Protean Players return for “Into the Woods” at SSTC
“Into the Woods” is being directed by Michael Koester, a veteran to the SSTC stage, while the play’s music will be directed by Brady Waibel, a New Ulm native with a vast musical background who has recently returned to town. The show is being produced by Christina Miller Koester, the current Administrator for SSTC.
Tickets can be purchased online at statestreetnewulm.org, and in person at Hy-Vee and the New Ulm Chamber of Commerce. Tickets are $10 for adults and $5 for students if bought in advance, and $15 for adults and $10 for students at the door. There will be a 7 p.m. showing on Friday, Aug. 13, a 7 p.m. showing on Saturday, Aug. 14, and a 2 p.m. showing on Sunday, Aug. 15.
“Into The Woods” is a musical by Stephen Sondheim and James Lapine that brings together several traditional fairy tales by the Brothers Grimm, such as “Cinderella,” “Little Red Riding Hood,” and “Jack And The Beanstalk.”
“[It explores] the slippery slope of morality and the consequences that can result when people lose their way,” Waibel added. “It is all tied together by a childless baker, his wife and their wish to have a child.”
The Protean Players, recently revived by SSTC, is made up of area high school students that have a passion for the performing arts.
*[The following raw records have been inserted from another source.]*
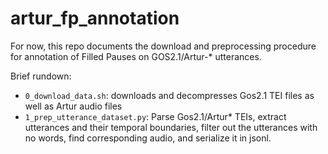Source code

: # artur_fp_annotation

For now, this repo documents the download and preprocessing procedure for
annotation of Filled Pauses on GOS2.1/Artur-* utterances.

Brief rundown:
* `0_download_data.sh`: downloads and decompresses Gos2.1 TEI files as well as Artur audio files
* `1_prep_utterance_dataset.py`: Parse Gos2.1/Artur* TEIs, extract utterances and their temporal boundaries,
filter out the utterances with no words, find corresponding audio, and serialize it in jsonl.

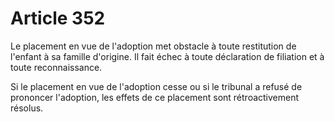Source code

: # Article 352

Le placement en vue de l'adoption met obstacle à toute restitution de l'enfant à sa famille d'origine. Il fait échec à toute déclaration de filiation et à toute reconnaissance.

Si le placement en vue de l'adoption cesse ou si le tribunal a refusé de prononcer l'adoption, les effets de ce placement sont rétroactivement résolus.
They will debut with SSTC for this show.
“‘Into the Woods’ is being put on by a brand new organization to SSTC that is open exclusively to high school students,” Michael Koester said. “The Protean Players was a group that existed in New Ulm sometime around the early 2000s. This group produced high-school led productions out of the old Holy Trinity Middle School auditorium and was mostly Cathedral and New Ulm Public students. This time around, we have opened auditions up to students from any local high school. This year, we have students from New Ulm Public, Cathedral and Cedar Mountain taking part. In the future, we’d like to see the numbers of schools involved expand.
“It is such a great opportunity for high school students to work with students from other high schools in putting on a production as well as allowing them a chance at roles that may otherwise be filled with adults auditioning.”
Waibel echoed the excitement in getting more youth involved on the SSTC stage.
“We have an all high school cast, which is a first for SSTC,” Waibel said. “But we all thought it would be a great idea to generate more youth involvement, especially with the main stage musical ‘Little Shop Of Horrors’ having a smaller, more mature cast of characters.”
Michael Koester said that this musical is also a great chance to show off several talented young actors and actresses equally.
“It was recently made into a movie so a lot of people are fans of the music and storyline,” he said. “It is also a great show to do because the parts are much more equal than in other shows. Most of the characters in the show have solos or small parts in a number of songs. It’s a great way to feature a large number of cast members in more than ensemble roles.”
“Little Shop of Horrors,” the previous show at SSTC in July, was a big hit and the hopes are high for “Into the Woods.”
“The turnout for ‘Little Shop’ was spectacular,” Waibel said. “We had a packed house every performance — the community really turned out to support the show now that the theater is up and running again. ‘Into The Woods’ will be the fourth show at the theater since restrictions were eased.”
“Into the Woods” will run about 2 1/2 hours with a 15-minute intermission.
SSTC is no longer required to enforce masks or social distancing, but the auditorium seats around 800 people, so there will be ample space if one still wishes to maintain social distancing.